• [Data records]
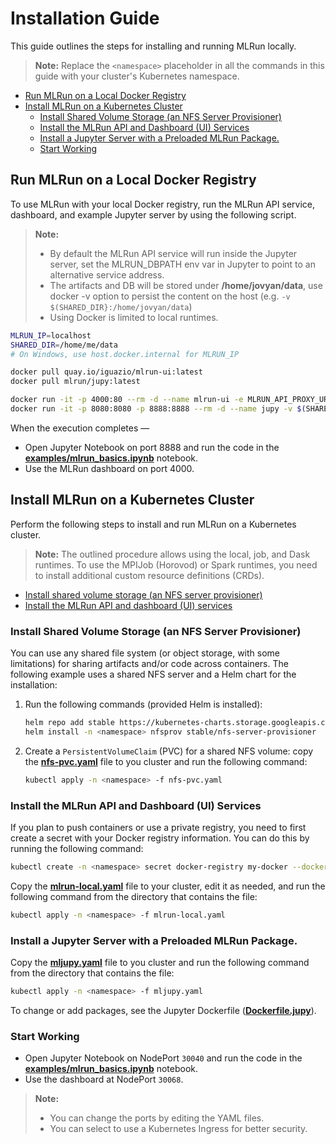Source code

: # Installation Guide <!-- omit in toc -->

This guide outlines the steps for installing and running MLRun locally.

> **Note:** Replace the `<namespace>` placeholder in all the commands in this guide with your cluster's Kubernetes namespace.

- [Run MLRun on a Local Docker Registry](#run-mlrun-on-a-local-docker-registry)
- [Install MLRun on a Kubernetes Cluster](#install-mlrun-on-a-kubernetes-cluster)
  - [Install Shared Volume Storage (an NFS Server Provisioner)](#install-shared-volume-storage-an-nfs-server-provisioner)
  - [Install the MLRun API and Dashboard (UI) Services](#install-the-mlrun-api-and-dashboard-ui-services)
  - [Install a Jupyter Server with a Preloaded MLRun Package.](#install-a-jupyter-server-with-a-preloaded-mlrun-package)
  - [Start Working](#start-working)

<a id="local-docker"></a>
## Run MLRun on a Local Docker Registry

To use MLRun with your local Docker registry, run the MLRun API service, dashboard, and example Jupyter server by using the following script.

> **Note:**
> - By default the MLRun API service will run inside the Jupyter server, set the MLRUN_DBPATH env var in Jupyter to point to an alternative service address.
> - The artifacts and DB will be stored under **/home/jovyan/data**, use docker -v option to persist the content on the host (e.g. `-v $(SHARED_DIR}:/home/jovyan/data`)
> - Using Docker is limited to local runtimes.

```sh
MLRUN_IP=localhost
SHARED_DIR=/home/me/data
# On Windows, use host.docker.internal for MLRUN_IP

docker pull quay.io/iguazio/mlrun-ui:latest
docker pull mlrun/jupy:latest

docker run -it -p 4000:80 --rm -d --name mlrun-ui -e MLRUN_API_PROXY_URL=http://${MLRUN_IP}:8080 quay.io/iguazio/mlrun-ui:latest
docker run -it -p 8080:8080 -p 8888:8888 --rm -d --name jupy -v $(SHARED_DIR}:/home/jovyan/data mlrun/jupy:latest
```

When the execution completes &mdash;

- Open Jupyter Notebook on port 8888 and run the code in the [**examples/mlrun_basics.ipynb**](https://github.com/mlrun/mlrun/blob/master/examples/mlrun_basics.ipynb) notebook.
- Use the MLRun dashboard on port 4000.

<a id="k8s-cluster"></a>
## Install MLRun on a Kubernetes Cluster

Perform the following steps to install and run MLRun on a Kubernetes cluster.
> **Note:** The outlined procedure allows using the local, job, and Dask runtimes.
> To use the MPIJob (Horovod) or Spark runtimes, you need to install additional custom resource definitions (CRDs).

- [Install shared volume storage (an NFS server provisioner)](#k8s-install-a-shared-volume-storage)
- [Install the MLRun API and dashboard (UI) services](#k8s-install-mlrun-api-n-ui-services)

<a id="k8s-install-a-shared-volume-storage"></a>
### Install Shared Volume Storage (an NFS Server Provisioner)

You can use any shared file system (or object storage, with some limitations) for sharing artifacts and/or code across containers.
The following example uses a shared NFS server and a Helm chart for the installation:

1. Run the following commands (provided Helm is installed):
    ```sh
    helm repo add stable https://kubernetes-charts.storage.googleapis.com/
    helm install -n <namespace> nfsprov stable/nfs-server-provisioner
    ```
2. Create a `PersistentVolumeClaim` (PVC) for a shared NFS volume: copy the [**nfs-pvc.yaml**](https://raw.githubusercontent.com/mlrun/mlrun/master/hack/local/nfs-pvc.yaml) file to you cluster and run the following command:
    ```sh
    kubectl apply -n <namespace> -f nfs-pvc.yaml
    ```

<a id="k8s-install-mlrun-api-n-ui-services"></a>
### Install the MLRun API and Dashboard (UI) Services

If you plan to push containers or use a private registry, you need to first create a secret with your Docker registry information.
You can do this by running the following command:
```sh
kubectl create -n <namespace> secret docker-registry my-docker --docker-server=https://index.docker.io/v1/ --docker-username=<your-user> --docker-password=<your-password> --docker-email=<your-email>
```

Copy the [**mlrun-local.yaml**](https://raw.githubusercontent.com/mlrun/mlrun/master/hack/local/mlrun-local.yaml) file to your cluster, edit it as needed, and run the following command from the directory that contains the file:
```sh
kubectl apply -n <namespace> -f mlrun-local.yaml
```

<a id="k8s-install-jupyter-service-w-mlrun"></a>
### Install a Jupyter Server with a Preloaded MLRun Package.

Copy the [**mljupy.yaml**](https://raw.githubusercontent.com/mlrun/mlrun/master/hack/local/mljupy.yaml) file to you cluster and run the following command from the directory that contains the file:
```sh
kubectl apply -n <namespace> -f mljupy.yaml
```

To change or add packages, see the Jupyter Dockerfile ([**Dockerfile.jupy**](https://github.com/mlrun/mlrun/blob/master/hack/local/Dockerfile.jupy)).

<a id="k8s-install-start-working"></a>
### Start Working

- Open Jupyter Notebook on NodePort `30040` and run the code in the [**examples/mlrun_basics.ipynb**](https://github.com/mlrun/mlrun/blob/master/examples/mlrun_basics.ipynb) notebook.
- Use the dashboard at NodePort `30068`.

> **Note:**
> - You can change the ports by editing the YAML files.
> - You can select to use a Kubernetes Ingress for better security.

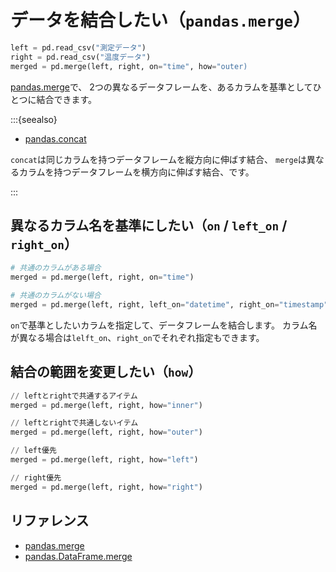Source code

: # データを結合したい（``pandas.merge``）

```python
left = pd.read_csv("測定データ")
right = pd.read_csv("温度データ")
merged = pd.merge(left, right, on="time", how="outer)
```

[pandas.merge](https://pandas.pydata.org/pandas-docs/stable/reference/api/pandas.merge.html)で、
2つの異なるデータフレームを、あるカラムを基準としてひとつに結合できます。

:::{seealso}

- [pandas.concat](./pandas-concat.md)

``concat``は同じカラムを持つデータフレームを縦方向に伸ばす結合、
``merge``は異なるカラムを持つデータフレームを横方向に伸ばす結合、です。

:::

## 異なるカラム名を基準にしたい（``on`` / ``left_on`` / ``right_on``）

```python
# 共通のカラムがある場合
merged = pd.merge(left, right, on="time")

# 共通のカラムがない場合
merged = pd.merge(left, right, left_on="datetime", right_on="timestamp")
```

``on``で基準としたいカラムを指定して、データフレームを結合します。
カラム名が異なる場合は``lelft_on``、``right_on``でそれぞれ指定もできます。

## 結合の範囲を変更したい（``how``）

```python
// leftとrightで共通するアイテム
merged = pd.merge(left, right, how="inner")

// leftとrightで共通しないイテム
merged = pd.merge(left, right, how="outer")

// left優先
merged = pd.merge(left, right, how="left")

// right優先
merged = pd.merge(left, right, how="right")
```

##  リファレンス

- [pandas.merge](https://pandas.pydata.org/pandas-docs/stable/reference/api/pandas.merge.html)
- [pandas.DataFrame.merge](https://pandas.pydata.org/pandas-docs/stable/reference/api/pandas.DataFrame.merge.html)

• [Description of the task]
Leave out the pictures and repeat exactly the lines from the first line of the data through the line containing "- [Install MLRun". Add nothing else.

• [Task solution]
Source code

: # Installation Guide <!-- omit in toc -->

This guide outlines the steps for installing and running MLRun locally.

> **Note:** Replace the `<namespace>` placeholder in all the commands in this guide with your cluster's Kubernetes namespace.

- [Run MLRun on a Local Docker Registry](#run-mlrun-on-a-local-docker-registry)
- [Install MLRun on a Kubernetes Cluster](#install-mlrun-on-a-kubernetes-cluster)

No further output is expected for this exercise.